Johnson and Miller were both off-spinning allrounders. Their first-class career stats are quite similar. Johnson averaged 24.5 with the bat and 31 with the ball. Miller’s figures are 26.5 and 28 respectively. Bear in mind that Johnson played much more of his career on uncovered pitches, that as an opener he was exposed more often to the new ball, and that he was down the bill to Underwood when the ball was turning (though at Canterbury the slope meant that he would always take the Nackington Road End while Underwood stalked with the Pavilion behind him).

Graham Johnson made his debut in 1965, but did not find a regular place until 1970—Championship year—batting mostly at No 3, but opening when Brian Luckhurst was playing for England. An average of 23.76 may not sound much, but he made three hundreds, two in wins.
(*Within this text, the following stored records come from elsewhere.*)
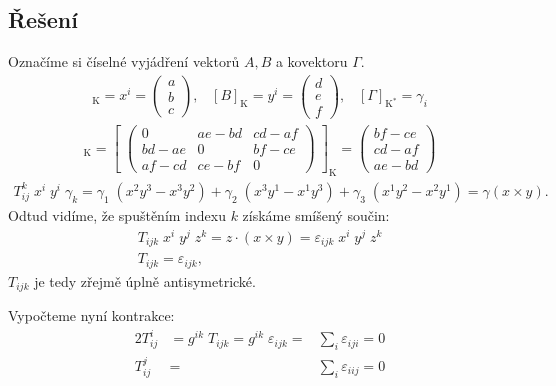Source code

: \documentclass[]{article}
\begin{document}
\subsection{Řešení}
Označíme si číselné vyjádření vektorů $A,B$ a kovektoru $\Gamma$.
\begin{align*}
    [A]_\mathrm{K} = x^i = \begin{pmatrix}
        a \\ b \\ c
    \end{pmatrix}, \;\;\;
    [B]_\mathrm{K} = y^i = \begin{pmatrix}
        d \\ e \\ f
    \end{pmatrix}, \;\;\;
    [\Gamma]_\mathrm{K^*} = \gamma_i
\end{align*}
\begin{align*}
    [AB - BA]_\mathrm{K} =
    \left[ \;
    \begin{pmatrix}
        0 & ae-bd & cd-af \\
        bd-ae & 0 & bf-ce \\
        af-cd & ce-bf & 0
    \end{pmatrix} \;
    \right]_\mathrm{K}
    =
    \begin{pmatrix}
        bf-ce \\ cd-af \\ ae-bd
    \end{pmatrix}
\end{align*}
\begin{align*}
    T_{ij}^k \; x^i \; y^i \; \gamma_k
    = \gamma_1 \; (x^2 y^3 - x^3 y^2)
    + \gamma_2 \; (x^3 y^1 - x^1 y^3)
    + \gamma_3 \; (x^1 y^2 - x^2 y^1)
    = \gamma (x \times y).
\end{align*}
Odtud vidíme, že spuštěním indexu $k$ získáme smíšený součin:
\begin{gather*}
    T_{ijk} \; x^i \; y^j \; z^k
    = z \cdot (x \times y)
    = \varepsilon_{ijk} \; x^i \; y^j \; z^k
    \\
    T_{ijk} = \varepsilon_{ijk},
\end{gather*}
$T_{ijk}$ je tedy zřejmě úplně antisymetrické.

\bigskip

Vypočteme nyní kontrakce:
\begin{alignat*}{2}
    T_{ij}^i &= g^{ik} \; T_{ijk}
    = g^{ik} \; \varepsilon_{ijk}
    = &\sum_i \varepsilon_{iji}
    = 0
    \\
    T_{ij}^j &=
    &\sum_i \varepsilon_{iij}
    = 0
\end{alignat*}
\end{document}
He also took 25 wickets, 12 of which came in the game against Surrey at Blackheath that was the first of three late-August wins that propelled Kent towards the title (and yes, Underwood was playing).

The last of these is part of Kent folklore. With eight balls left, Surrey needed 13 to win with the tenth-wicket pair of Arnold Long and Pat Pocock together.  Surrey themselves were still on the fringe of the Championship race, so even in those cautious days felt an obligation to go for the win. Pocock’s slog (I wasn’t there, but saw enough of him to be confident that this is the right word) appeared to be clearing the long-off boundary, but Asif Iqbal moved like the wind to pluck the catch from the air.

Johnson was a first-team regular for the next 15 seasons, and contributed handsomely to Kent’s ten trophy wins of the golden decade. Opening the batting, he made a thousand runs in each of 1973, 1974 and 1975, and was the highest scorer in the last of those years.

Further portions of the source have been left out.